● Material for this exercise:
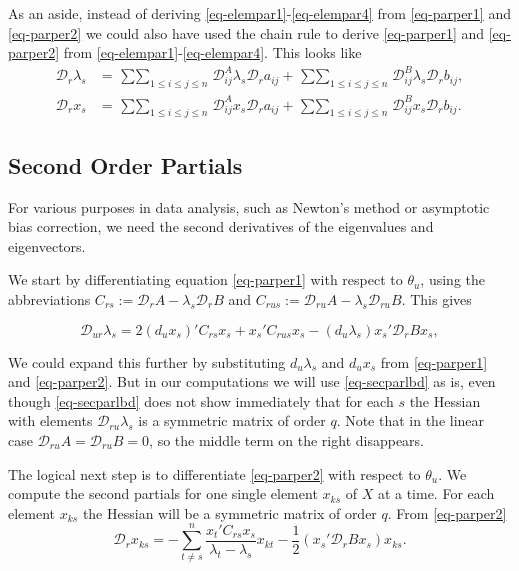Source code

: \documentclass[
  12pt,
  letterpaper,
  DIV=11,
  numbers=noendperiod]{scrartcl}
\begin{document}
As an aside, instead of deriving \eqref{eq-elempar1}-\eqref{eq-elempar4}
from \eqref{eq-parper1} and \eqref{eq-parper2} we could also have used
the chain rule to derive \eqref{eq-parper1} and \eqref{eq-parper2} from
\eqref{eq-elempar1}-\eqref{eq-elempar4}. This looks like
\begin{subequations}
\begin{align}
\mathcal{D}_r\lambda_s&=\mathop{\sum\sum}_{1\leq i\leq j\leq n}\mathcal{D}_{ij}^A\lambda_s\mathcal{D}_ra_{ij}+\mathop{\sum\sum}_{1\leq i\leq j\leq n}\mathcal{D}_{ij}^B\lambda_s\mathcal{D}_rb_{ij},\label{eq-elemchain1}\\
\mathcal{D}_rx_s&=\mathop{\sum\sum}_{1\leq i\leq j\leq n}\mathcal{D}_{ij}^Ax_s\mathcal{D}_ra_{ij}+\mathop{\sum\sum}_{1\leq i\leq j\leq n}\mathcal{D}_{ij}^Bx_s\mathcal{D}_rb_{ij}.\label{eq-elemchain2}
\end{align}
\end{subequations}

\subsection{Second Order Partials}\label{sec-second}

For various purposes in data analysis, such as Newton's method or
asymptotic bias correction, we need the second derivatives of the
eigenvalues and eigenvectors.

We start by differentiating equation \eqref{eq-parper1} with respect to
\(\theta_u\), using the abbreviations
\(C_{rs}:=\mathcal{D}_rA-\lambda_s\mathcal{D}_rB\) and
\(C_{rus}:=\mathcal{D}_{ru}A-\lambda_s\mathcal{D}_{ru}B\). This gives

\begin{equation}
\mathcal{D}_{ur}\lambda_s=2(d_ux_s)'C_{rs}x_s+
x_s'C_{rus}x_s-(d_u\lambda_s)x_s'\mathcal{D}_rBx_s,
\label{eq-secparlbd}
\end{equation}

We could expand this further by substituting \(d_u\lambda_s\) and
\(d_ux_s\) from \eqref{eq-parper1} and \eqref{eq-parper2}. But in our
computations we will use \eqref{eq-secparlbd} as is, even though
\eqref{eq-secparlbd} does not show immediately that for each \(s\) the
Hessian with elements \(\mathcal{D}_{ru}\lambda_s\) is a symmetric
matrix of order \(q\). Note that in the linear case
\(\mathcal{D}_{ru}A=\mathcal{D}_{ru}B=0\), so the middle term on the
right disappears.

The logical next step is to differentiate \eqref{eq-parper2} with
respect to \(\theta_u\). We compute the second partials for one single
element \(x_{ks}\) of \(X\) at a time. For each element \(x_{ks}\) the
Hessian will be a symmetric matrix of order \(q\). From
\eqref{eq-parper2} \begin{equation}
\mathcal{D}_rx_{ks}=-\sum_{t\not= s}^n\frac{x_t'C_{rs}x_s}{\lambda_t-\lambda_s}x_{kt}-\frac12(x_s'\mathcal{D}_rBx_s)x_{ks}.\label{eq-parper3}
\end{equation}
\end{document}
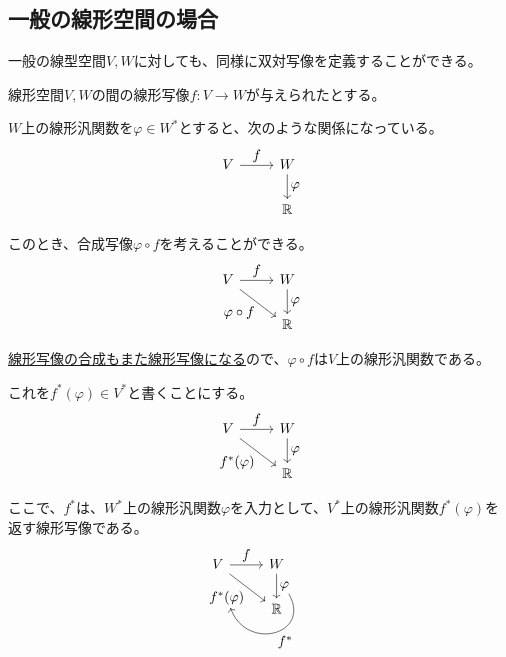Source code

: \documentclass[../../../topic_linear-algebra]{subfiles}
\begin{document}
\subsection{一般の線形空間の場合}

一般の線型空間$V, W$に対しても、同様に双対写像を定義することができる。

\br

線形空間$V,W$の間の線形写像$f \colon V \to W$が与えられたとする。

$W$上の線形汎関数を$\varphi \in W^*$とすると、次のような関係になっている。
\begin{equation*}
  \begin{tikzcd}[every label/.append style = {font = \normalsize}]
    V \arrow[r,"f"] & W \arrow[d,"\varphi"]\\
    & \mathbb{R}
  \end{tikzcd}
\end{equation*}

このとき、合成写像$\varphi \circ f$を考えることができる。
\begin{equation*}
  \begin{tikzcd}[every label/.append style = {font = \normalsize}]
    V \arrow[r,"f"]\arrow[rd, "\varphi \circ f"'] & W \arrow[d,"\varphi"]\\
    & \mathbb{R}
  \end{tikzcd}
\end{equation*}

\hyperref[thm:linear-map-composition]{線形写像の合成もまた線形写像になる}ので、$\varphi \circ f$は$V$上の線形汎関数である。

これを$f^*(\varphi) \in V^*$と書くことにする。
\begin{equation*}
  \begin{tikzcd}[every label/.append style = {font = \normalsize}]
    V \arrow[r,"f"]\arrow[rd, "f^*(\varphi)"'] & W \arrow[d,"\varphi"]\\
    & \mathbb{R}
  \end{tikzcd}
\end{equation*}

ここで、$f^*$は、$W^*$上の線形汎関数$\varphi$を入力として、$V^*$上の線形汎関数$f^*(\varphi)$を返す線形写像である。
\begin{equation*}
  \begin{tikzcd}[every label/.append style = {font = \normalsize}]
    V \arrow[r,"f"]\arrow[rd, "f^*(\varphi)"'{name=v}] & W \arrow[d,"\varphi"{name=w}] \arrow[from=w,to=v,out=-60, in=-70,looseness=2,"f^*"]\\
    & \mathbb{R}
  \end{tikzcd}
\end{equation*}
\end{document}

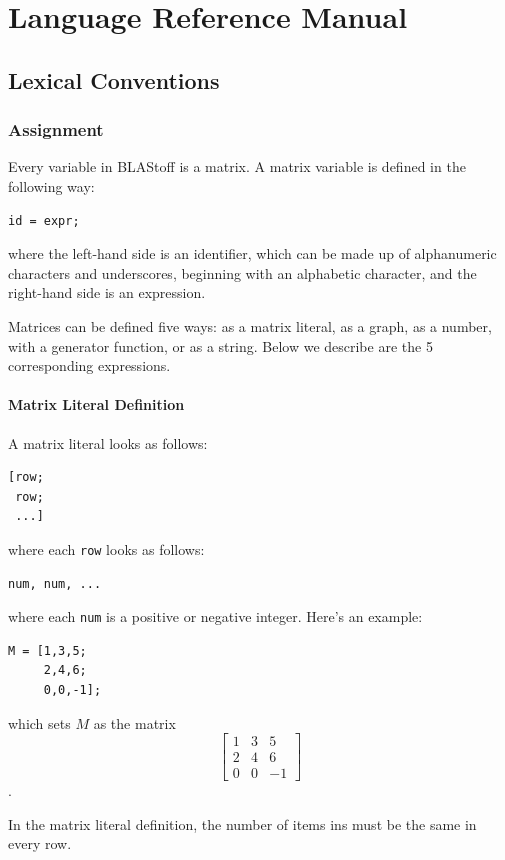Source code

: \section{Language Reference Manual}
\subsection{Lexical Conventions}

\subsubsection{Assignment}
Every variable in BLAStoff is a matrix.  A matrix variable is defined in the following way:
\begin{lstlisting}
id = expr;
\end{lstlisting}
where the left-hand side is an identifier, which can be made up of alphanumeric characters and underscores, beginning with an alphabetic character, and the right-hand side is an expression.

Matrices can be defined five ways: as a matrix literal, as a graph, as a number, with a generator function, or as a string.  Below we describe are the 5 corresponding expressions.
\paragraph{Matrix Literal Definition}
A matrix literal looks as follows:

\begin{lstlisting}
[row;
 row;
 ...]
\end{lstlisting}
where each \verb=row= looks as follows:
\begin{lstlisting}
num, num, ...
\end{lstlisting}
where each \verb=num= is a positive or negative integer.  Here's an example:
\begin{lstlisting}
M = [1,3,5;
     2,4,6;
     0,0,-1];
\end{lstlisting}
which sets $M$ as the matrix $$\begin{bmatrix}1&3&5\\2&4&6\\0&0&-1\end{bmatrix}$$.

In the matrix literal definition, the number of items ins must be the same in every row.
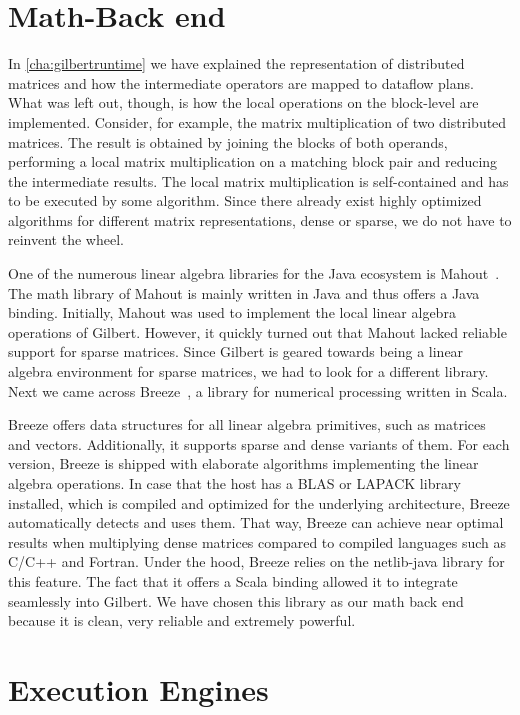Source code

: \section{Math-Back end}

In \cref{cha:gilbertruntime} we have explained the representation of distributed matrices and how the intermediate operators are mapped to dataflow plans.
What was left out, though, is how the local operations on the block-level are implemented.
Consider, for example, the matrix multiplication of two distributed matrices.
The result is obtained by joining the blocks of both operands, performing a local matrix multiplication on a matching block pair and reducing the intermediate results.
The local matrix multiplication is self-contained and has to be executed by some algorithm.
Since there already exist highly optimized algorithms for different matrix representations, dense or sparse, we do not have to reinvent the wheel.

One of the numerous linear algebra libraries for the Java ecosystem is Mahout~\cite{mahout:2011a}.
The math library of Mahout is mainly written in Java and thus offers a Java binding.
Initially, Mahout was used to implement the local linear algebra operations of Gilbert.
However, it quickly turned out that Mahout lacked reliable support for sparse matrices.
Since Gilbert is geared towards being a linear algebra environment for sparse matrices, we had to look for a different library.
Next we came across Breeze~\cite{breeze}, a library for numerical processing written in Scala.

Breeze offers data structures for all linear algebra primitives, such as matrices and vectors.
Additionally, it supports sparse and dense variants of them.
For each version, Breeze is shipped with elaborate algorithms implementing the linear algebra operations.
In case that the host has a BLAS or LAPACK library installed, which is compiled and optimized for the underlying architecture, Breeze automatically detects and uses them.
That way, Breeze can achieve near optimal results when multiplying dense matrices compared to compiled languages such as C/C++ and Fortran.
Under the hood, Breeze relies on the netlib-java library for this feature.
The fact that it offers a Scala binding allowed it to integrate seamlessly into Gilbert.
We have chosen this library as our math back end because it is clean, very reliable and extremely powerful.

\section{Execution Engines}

● What to produce:
Each entry should be repeated exactly as it appears; the pictures stay out.

● Solved problem:
Source code

: \documentclass[
  12pt,
  letterpaper,
  DIV=11,
  numbers=noendperiod]{scrartcl}
\begin{document}
As an aside, instead of deriving \eqref{eq-elempar1}-\eqref{eq-elempar4}
from \eqref{eq-parper1} and \eqref{eq-parper2} we could also have used
the chain rule to derive \eqref{eq-parper1} and \eqref{eq-parper2} from
\eqref{eq-elempar1}-\eqref{eq-elempar4}. This looks like
\begin{subequations}
\begin{align}
\mathcal{D}_r\lambda_s&=\mathop{\sum\sum}_{1\leq i\leq j\leq n}\mathcal{D}_{ij}^A\lambda_s\mathcal{D}_ra_{ij}+\mathop{\sum\sum}_{1\leq i\leq j\leq n}\mathcal{D}_{ij}^B\lambda_s\mathcal{D}_rb_{ij},\label{eq-elemchain1}\\
\mathcal{D}_rx_s&=\mathop{\sum\sum}_{1\leq i\leq j\leq n}\mathcal{D}_{ij}^Ax_s\mathcal{D}_ra_{ij}+\mathop{\sum\sum}_{1\leq i\leq j\leq n}\mathcal{D}_{ij}^Bx_s\mathcal{D}_rb_{ij}.\label{eq-elemchain2}
\end{align}
\end{subequations}

\subsection{Second Order Partials}\label{sec-second}

For various purposes in data analysis, such as Newton's method or
asymptotic bias correction, we need the second derivatives of the
eigenvalues and eigenvectors.

We start by differentiating equation \eqref{eq-parper1} with respect to
\(\theta_u\), using the abbreviations
\(C_{rs}:=\mathcal{D}_rA-\lambda_s\mathcal{D}_rB\) and
\(C_{rus}:=\mathcal{D}_{ru}A-\lambda_s\mathcal{D}_{ru}B\). This gives

\begin{equation}
\mathcal{D}_{ur}\lambda_s=2(d_ux_s)'C_{rs}x_s+
x_s'C_{rus}x_s-(d_u\lambda_s)x_s'\mathcal{D}_rBx_s,
\label{eq-secparlbd}
\end{equation}

We could expand this further by substituting \(d_u\lambda_s\) and
\(d_ux_s\) from \eqref{eq-parper1} and \eqref{eq-parper2}. But in our
computations we will use \eqref{eq-secparlbd} as is, even though
\eqref{eq-secparlbd} does not show immediately that for each \(s\) the
Hessian with elements \(\mathcal{D}_{ru}\lambda_s\) is a symmetric
matrix of order \(q\). Note that in the linear case
\(\mathcal{D}_{ru}A=\mathcal{D}_{ru}B=0\), so the middle term on the
right disappears.

The logical next step is to differentiate \eqref{eq-parper2} with
respect to \(\theta_u\). We compute the second partials for one single
element \(x_{ks}\) of \(X\) at a time. For each element \(x_{ks}\) the
Hessian will be a symmetric matrix of order \(q\). From
\eqref{eq-parper2} \begin{equation}
\mathcal{D}_rx_{ks}=-\sum_{t\not= s}^n\frac{x_t'C_{rs}x_s}{\lambda_t-\lambda_s}x_{kt}-\frac12(x_s'\mathcal{D}_rBx_s)x_{ks}.\label{eq-parper3}
\end{equation}
\end{document}
Source code

: \documentclass[../../../topic_linear-algebra]{subfiles}
\begin{document}
\subsection{一般の線形空間の場合}

一般の線型空間$V, W$に対しても、同様に双対写像を定義することができる。

\br

線形空間$V,W$の間の線形写像$f \colon V \to W$が与えられたとする。

$W$上の線形汎関数を$\varphi \in W^*$とすると、次のような関係になっている。
\begin{equation*}
  \begin{tikzcd}[every label/.append style = {font = \normalsize}]
    V \arrow[r,"f"] & W \arrow[d,"\varphi"]\\
    & \mathbb{R}
  \end{tikzcd}
\end{equation*}

このとき、合成写像$\varphi \circ f$を考えることができる。
\begin{equation*}
  \begin{tikzcd}[every label/.append style = {font = \normalsize}]
    V \arrow[r,"f"]\arrow[rd, "\varphi \circ f"'] & W \arrow[d,"\varphi"]\\
    & \mathbb{R}
  \end{tikzcd}
\end{equation*}

\hyperref[thm:linear-map-composition]{線形写像の合成もまた線形写像になる}ので、$\varphi \circ f$は$V$上の線形汎関数である。

これを$f^*(\varphi) \in V^*$と書くことにする。
\begin{equation*}
  \begin{tikzcd}[every label/.append style = {font = \normalsize}]
    V \arrow[r,"f"]\arrow[rd, "f^*(\varphi)"'] & W \arrow[d,"\varphi"]\\
    & \mathbb{R}
  \end{tikzcd}
\end{equation*}

ここで、$f^*$は、$W^*$上の線形汎関数$\varphi$を入力として、$V^*$上の線形汎関数$f^*(\varphi)$を返す線形写像である。
\begin{equation*}
  \begin{tikzcd}[every label/.append style = {font = \normalsize}]
    V \arrow[r,"f"]\arrow[rd, "f^*(\varphi)"'{name=v}] & W \arrow[d,"\varphi"{name=w}] \arrow[from=w,to=v,out=-60, in=-70,looseness=2,"f^*"]\\
    & \mathbb{R}
  \end{tikzcd}
\end{equation*}
\end{document}

Source code

: \section{Language Reference Manual}
\subsection{Lexical Conventions}

\subsubsection{Assignment}
Every variable in BLAStoff is a matrix.  A matrix variable is defined in the following way:
\begin{lstlisting}
id = expr;
\end{lstlisting}
where the left-hand side is an identifier, which can be made up of alphanumeric characters and underscores, beginning with an alphabetic character, and the right-hand side is an expression.

Matrices can be defined five ways: as a matrix literal, as a graph, as a number, with a generator function, or as a string.  Below we describe are the 5 corresponding expressions.
\paragraph{Matrix Literal Definition}
A matrix literal looks as follows:

\begin{lstlisting}
[row;
 row;
 ...]
\end{lstlisting}
where each \verb=row= looks as follows:
\begin{lstlisting}
num, num, ...
\end{lstlisting}
where each \verb=num= is a positive or negative integer.  Here's an example:
\begin{lstlisting}
M = [1,3,5;
     2,4,6;
     0,0,-1];
\end{lstlisting}
which sets $M$ as the matrix $$\begin{bmatrix}1&3&5\\2&4&6\\0&0&-1\end{bmatrix}$$.

In the matrix literal definition, the number of items ins must be the same in every row.
Source code

: \section{Math-Back end}

In \cref{cha:gilbertruntime} we have explained the representation of distributed matrices and how the intermediate operators are mapped to dataflow plans.
What was left out, though, is how the local operations on the block-level are implemented.
Consider, for example, the matrix multiplication of two distributed matrices.
The result is obtained by joining the blocks of both operands, performing a local matrix multiplication on a matching block pair and reducing the intermediate results.
The local matrix multiplication is self-contained and has to be executed by some algorithm.
Since there already exist highly optimized algorithms for different matrix representations, dense or sparse, we do not have to reinvent the wheel.

One of the numerous linear algebra libraries for the Java ecosystem is Mahout~\cite{mahout:2011a}.
The math library of Mahout is mainly written in Java and thus offers a Java binding.
Initially, Mahout was used to implement the local linear algebra operations of Gilbert.
However, it quickly turned out that Mahout lacked reliable support for sparse matrices.
Since Gilbert is geared towards being a linear algebra environment for sparse matrices, we had to look for a different library.
Next we came across Breeze~\cite{breeze}, a library for numerical processing written in Scala.

Breeze offers data structures for all linear algebra primitives, such as matrices and vectors.
Additionally, it supports sparse and dense variants of them.
For each version, Breeze is shipped with elaborate algorithms implementing the linear algebra operations.
In case that the host has a BLAS or LAPACK library installed, which is compiled and optimized for the underlying architecture, Breeze automatically detects and uses them.
That way, Breeze can achieve near optimal results when multiplying dense matrices compared to compiled languages such as C/C++ and Fortran.
Under the hood, Breeze relies on the netlib-java library for this feature.
The fact that it offers a Scala binding allowed it to integrate seamlessly into Gilbert.
We have chosen this library as our math back end because it is clean, very reliable and extremely powerful.

\section{Execution Engines}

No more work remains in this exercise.